[Task to complete]
Below are several entries. Transcribe exactly those lines that fall from the one with "- 💞️ I’m looking to collaborate on ..." through the one with "On the Diet", end lines included.

[Information shown]
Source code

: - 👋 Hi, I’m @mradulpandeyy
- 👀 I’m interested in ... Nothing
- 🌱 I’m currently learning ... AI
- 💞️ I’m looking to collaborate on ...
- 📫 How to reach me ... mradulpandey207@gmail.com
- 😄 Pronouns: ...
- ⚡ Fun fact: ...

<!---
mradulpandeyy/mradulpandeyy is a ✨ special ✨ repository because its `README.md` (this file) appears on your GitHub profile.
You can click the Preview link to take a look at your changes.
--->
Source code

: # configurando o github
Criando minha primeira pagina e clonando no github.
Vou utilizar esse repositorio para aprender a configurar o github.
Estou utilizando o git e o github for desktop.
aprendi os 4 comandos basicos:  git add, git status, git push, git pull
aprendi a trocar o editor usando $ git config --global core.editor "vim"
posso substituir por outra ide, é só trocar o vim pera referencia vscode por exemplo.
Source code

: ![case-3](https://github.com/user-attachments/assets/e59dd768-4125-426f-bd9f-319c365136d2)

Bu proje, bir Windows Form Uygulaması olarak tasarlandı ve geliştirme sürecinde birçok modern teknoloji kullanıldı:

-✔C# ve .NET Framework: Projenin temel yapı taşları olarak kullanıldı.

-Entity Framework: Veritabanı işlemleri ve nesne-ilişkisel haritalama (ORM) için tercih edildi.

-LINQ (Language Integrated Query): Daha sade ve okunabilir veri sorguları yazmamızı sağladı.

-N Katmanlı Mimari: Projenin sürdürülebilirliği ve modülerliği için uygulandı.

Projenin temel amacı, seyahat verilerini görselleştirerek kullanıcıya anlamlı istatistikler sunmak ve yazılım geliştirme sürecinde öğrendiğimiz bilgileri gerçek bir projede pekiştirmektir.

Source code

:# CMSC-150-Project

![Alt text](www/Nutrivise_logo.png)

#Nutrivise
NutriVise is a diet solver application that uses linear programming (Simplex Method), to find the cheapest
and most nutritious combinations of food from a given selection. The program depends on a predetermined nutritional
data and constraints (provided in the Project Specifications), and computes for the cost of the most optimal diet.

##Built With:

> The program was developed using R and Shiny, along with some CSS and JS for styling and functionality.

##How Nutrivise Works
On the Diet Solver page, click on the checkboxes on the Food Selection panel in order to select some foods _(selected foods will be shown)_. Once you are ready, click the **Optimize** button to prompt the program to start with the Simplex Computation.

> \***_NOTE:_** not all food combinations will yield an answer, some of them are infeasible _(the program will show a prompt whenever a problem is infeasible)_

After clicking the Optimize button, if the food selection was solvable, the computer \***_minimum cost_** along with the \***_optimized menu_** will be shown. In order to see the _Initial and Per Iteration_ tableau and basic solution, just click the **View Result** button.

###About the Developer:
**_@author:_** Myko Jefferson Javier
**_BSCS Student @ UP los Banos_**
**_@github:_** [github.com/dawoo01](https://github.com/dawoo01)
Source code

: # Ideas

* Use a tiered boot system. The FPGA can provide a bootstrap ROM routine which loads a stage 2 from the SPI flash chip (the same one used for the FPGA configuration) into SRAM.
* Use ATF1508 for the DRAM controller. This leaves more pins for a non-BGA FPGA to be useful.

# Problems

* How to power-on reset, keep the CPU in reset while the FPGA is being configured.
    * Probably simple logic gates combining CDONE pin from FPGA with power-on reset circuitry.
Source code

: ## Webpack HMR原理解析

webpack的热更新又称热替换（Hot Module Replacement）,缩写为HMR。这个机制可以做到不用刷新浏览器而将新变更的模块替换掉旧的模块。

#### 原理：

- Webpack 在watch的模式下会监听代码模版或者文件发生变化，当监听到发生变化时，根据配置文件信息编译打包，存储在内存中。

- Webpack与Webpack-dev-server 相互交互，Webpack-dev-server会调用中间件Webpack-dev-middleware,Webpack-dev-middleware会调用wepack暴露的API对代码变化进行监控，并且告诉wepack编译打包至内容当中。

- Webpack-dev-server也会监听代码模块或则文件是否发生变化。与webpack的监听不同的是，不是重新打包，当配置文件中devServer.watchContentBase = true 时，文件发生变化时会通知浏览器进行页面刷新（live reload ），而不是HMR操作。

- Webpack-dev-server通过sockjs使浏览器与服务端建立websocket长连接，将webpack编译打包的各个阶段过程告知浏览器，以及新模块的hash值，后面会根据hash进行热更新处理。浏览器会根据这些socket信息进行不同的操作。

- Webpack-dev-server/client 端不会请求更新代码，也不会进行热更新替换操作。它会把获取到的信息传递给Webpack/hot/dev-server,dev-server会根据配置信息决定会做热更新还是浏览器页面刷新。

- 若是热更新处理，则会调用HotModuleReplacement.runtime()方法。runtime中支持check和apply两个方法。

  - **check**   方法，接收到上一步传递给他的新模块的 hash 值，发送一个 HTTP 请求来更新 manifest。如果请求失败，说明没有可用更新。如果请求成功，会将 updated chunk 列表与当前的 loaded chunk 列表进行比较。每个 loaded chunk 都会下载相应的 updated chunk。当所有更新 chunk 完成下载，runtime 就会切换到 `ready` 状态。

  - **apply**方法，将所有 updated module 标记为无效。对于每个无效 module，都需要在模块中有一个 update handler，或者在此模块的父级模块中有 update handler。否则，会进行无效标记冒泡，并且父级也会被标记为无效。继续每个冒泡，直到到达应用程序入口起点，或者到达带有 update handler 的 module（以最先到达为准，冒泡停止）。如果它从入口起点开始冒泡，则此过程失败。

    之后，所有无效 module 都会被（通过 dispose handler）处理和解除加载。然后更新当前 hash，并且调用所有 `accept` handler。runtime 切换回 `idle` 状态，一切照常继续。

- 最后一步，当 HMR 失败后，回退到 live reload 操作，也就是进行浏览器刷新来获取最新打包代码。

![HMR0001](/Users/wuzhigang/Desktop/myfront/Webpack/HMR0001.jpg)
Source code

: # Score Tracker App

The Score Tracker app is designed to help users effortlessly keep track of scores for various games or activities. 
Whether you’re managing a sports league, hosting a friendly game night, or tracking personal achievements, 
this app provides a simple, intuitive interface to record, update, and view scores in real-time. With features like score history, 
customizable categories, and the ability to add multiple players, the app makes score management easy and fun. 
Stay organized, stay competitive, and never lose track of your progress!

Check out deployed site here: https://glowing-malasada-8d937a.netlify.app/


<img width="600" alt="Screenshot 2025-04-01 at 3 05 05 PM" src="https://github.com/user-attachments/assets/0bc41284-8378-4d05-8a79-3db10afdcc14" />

---

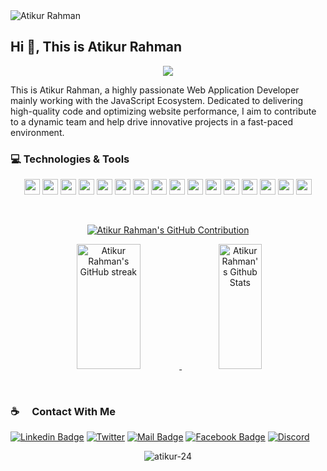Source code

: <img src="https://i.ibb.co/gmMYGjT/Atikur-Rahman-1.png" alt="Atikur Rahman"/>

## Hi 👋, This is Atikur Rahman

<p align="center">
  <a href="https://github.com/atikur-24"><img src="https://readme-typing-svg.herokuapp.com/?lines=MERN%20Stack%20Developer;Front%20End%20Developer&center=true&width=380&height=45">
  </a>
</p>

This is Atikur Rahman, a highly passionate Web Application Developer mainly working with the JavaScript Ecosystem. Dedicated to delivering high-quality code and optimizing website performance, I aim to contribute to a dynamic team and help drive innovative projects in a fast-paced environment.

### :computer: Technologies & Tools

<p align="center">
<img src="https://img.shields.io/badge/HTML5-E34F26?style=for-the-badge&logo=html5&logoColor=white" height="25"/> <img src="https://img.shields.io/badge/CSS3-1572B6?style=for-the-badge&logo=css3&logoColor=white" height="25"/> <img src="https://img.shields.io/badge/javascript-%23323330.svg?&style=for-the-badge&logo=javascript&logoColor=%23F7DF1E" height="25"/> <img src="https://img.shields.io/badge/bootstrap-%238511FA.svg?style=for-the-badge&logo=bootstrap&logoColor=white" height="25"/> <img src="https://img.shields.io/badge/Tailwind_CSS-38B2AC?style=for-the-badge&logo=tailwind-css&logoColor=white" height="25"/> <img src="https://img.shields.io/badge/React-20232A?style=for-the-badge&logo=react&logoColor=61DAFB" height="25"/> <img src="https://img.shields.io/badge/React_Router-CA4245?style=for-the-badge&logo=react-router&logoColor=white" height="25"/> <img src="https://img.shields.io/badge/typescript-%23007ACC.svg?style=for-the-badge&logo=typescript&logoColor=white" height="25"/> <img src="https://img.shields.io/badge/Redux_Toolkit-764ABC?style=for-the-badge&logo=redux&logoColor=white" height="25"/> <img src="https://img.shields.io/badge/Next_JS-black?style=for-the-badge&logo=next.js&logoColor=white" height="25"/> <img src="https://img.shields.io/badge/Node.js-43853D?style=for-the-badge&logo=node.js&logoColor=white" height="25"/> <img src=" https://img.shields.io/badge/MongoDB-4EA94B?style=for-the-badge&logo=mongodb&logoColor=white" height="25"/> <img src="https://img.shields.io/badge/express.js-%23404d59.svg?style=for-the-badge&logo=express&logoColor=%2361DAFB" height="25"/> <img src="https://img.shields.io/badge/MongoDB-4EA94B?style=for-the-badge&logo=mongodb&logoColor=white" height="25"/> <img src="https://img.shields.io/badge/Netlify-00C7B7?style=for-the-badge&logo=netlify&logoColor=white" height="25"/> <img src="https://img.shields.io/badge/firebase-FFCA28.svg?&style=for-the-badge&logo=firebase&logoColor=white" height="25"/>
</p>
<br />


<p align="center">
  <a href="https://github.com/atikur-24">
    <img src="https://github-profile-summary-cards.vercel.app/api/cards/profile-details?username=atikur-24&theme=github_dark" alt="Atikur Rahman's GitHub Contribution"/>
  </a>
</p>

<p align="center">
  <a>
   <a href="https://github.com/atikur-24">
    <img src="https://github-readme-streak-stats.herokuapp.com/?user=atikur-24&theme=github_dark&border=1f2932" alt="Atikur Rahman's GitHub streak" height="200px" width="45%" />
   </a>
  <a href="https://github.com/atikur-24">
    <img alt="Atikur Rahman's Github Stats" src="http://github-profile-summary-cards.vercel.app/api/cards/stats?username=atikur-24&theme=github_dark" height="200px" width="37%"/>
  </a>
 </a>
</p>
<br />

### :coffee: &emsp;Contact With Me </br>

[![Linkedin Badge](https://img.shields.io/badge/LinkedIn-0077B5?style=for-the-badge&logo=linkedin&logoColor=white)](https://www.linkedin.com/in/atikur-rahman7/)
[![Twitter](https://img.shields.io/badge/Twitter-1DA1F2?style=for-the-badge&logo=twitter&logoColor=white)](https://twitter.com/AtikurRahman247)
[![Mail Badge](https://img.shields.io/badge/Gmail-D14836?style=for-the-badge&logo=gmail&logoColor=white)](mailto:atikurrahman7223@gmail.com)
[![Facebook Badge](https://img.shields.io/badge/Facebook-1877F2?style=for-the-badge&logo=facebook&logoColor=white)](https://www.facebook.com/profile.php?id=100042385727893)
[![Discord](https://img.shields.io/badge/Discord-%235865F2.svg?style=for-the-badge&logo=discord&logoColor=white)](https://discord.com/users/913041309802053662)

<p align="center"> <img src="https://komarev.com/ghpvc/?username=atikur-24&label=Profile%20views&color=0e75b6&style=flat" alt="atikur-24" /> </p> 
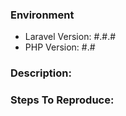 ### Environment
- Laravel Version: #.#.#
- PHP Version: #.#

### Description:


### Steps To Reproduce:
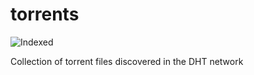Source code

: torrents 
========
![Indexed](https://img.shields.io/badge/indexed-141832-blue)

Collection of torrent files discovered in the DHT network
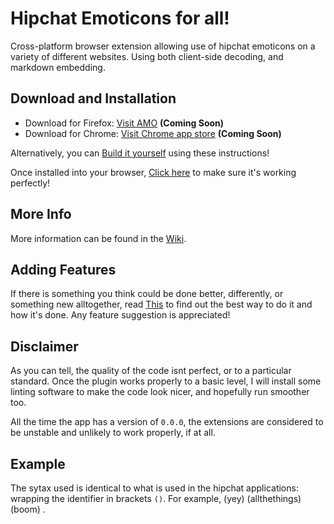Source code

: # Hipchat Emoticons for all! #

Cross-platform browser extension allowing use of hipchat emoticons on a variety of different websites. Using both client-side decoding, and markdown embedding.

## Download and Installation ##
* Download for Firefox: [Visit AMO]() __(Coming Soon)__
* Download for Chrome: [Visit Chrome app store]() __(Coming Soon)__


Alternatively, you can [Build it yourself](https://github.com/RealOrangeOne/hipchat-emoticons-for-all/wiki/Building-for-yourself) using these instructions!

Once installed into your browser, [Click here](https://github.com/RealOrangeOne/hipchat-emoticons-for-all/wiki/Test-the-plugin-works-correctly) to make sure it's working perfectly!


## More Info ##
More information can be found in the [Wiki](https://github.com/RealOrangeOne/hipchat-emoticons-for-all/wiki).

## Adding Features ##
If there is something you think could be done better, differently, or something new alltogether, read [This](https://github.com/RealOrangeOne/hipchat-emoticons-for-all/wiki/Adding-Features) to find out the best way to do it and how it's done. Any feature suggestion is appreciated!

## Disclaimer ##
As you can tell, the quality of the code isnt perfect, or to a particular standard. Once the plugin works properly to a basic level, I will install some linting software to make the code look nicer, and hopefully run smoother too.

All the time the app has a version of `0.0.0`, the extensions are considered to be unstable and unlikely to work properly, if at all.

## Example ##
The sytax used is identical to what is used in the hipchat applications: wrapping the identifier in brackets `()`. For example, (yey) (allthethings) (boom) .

[Reply to the task]
- 💞️ I’m looking to collaborate on ...
- 📫 How to reach me ... mradulpandey207@gmail.com
- 😄 Pronouns: ...
- ⚡ Fun fact: ...

<!---
mradulpandeyy/mradulpandeyy is a ✨ special ✨ repository because its `README.md` (this file) appears on your GitHub profile.
You can click the Preview link to take a look at your changes.
--->
Source code

: # configurando o github
Criando minha primeira pagina e clonando no github.
Vou utilizar esse repositorio para aprender a configurar o github.
Estou utilizando o git e o github for desktop.
aprendi os 4 comandos basicos:  git add, git status, git push, git pull
aprendi a trocar o editor usando $ git config --global core.editor "vim"
posso substituir por outra ide, é só trocar o vim pera referencia vscode por exemplo.
Source code

: ![case-3](https://github.com/user-attachments/assets/e59dd768-4125-426f-bd9f-319c365136d2)

Bu proje, bir Windows Form Uygulaması olarak tasarlandı ve geliştirme sürecinde birçok modern teknoloji kullanıldı:

-✔C# ve .NET Framework: Projenin temel yapı taşları olarak kullanıldı.

-Entity Framework: Veritabanı işlemleri ve nesne-ilişkisel haritalama (ORM) için tercih edildi.

-LINQ (Language Integrated Query): Daha sade ve okunabilir veri sorguları yazmamızı sağladı.

-N Katmanlı Mimari: Projenin sürdürülebilirliği ve modülerliği için uygulandı.

Projenin temel amacı, seyahat verilerini görselleştirerek kullanıcıya anlamlı istatistikler sunmak ve yazılım geliştirme sürecinde öğrendiğimiz bilgileri gerçek bir projede pekiştirmektir.

Source code

:# CMSC-150-Project

![Alt text](www/Nutrivise_logo.png)

#Nutrivise
NutriVise is a diet solver application that uses linear programming (Simplex Method), to find the cheapest
and most nutritious combinations of food from a given selection. The program depends on a predetermined nutritional
data and constraints (provided in the Project Specifications), and computes for the cost of the most optimal diet.

##Built With:

> The program was developed using R and Shiny, along with some CSS and JS for styling and functionality.

##How Nutrivise Works
On the Diet Solver page, click on the checkboxes on the Food Selection panel in order to select some foods _(selected foods will be shown)_. Once you are ready, click the **Optimize** button to prompt the program to start with the Simplex Computation.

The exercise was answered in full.